Beyond its nutritional value and speed of preparation, this salad is incredibly adaptable. I often tweak the recipe to suit my mood or what I have on hand. Sometimes I'll add toasted sunflower seeds or pumpkin seeds for extra crunch, or a sprinkle of red pepper flakes for a spicy kick. Other times, I'll swap out the vegan feta for a different kind of cheese or even add some grilled chicken or tofu for extra protein. The possibilities are truly endless! It's a blank canvas for your culinary creativity, allowing you to personalize it to your taste preferences and dietary needs. The key is to keep it fresh, vibrant, and full of flavor – just like a good workout should leave you feeling.

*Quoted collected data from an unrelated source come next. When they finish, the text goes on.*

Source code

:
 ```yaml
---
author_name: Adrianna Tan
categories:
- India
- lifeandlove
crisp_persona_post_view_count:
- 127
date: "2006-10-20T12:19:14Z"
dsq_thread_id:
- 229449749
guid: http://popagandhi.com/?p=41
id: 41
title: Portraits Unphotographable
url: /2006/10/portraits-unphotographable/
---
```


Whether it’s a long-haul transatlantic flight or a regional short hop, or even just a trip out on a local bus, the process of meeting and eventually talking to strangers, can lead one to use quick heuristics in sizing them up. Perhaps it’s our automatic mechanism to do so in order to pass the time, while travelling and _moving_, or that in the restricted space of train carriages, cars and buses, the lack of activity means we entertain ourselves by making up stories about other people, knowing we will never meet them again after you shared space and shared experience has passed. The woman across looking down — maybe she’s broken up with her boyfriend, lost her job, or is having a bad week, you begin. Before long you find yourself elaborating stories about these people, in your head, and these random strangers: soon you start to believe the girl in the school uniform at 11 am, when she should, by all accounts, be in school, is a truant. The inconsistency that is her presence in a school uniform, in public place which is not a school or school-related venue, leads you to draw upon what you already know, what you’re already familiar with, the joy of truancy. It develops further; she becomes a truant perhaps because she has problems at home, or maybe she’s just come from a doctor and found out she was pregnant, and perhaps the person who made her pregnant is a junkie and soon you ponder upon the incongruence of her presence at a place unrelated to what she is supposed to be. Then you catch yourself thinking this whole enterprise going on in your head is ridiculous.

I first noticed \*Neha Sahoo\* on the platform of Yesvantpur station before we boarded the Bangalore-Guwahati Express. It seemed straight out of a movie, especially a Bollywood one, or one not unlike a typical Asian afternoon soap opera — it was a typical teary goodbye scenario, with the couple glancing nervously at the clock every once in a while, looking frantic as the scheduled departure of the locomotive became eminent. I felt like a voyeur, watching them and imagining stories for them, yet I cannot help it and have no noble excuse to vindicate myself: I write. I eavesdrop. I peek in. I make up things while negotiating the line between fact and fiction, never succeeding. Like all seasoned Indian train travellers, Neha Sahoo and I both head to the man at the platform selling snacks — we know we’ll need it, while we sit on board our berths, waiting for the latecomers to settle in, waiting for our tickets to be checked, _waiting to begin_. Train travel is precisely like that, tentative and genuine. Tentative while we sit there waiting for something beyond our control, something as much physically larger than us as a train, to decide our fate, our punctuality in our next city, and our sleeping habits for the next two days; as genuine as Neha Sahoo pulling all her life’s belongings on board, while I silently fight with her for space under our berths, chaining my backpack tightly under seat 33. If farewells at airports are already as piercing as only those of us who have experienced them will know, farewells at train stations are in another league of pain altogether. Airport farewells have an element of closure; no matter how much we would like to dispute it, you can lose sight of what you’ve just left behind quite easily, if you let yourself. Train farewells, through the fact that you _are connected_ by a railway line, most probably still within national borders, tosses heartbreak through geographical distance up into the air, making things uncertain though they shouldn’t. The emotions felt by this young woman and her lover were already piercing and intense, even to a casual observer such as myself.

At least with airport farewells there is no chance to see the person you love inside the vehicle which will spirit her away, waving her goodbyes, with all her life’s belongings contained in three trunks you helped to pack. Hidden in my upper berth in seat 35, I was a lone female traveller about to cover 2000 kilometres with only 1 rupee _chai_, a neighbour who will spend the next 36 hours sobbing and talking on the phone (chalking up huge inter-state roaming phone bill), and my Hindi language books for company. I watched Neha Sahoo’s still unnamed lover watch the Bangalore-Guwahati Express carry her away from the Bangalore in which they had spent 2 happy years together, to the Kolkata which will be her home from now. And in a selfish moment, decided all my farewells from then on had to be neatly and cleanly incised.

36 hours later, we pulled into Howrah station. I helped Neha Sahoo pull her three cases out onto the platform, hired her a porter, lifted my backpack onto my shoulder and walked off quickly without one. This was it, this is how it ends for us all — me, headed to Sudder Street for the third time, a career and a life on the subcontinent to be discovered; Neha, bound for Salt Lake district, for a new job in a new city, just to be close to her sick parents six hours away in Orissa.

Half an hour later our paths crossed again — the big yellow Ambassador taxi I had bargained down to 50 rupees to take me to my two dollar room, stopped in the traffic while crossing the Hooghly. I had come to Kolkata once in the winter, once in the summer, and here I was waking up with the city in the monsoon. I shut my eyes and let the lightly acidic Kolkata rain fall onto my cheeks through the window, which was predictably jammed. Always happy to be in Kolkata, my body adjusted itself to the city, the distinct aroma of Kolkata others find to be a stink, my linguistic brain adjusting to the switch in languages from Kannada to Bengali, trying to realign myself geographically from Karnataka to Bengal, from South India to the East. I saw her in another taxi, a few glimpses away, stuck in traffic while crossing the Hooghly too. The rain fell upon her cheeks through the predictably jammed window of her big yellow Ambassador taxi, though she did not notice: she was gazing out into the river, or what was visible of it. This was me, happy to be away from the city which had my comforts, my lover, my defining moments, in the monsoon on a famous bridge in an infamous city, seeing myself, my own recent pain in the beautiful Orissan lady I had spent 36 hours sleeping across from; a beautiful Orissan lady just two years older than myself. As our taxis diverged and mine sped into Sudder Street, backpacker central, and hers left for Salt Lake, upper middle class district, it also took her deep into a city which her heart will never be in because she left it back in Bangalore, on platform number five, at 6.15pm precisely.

This broccoli salad isn't just a meal; it's a testament to the fact that healthy eating doesn't have to be boring or time-consuming. It's a celebration of fresh, wholesome ingredients, combined in a way that's both nutritious and delicious. It's a recipe I wholeheartedly recommend to anyone who's looking for a quick, easy, and incredibly satisfying meal that’s perfect for a busy lifestyle. Give it a try and let me know what you think!

Tips and Variations:

  • Add some protein: Grilled chicken, tofu, or chickpeas can boost the protein content.
  • Spice it up: A pinch of red pepper flakes adds a nice kick.
  • Boost the crunch: Toasted nuts or seeds are a great addition.
  • Make it creamy: Add a dollop of avocado or a creamy dressing.
  • Prep ahead: Chop the vegetables in advance and store them separately.

Enjoy this delightful and healthy broccoli salad! Let me know your thoughts in the comments below.

Step-by-step

    • Whisk apple cider vinegar, water, salt, and sugar together in a bowl.
    • Add the red onion slices and let them marinate while you prepare the rest.
    • Bring a pot with a little salted water to a boil.
    • Add the broccoli florets and steam them for 1-2 minutes.
    • Pour the broccoli into a colander and rinse with cold water.
    • Cut 2 1/2 oranges into cubes and place them in a bowl with the broccoli.
    • Roughly chop the chickpeas and toss them with the juice from 1/2 an orange.
    • Drain the marinade from the red onions and toss them and the chickpeas with the broccoli and oranges.
    • Serve the salad in 2 bowls and crumble the feta on top.
    • Serve with hummus and optionally bread.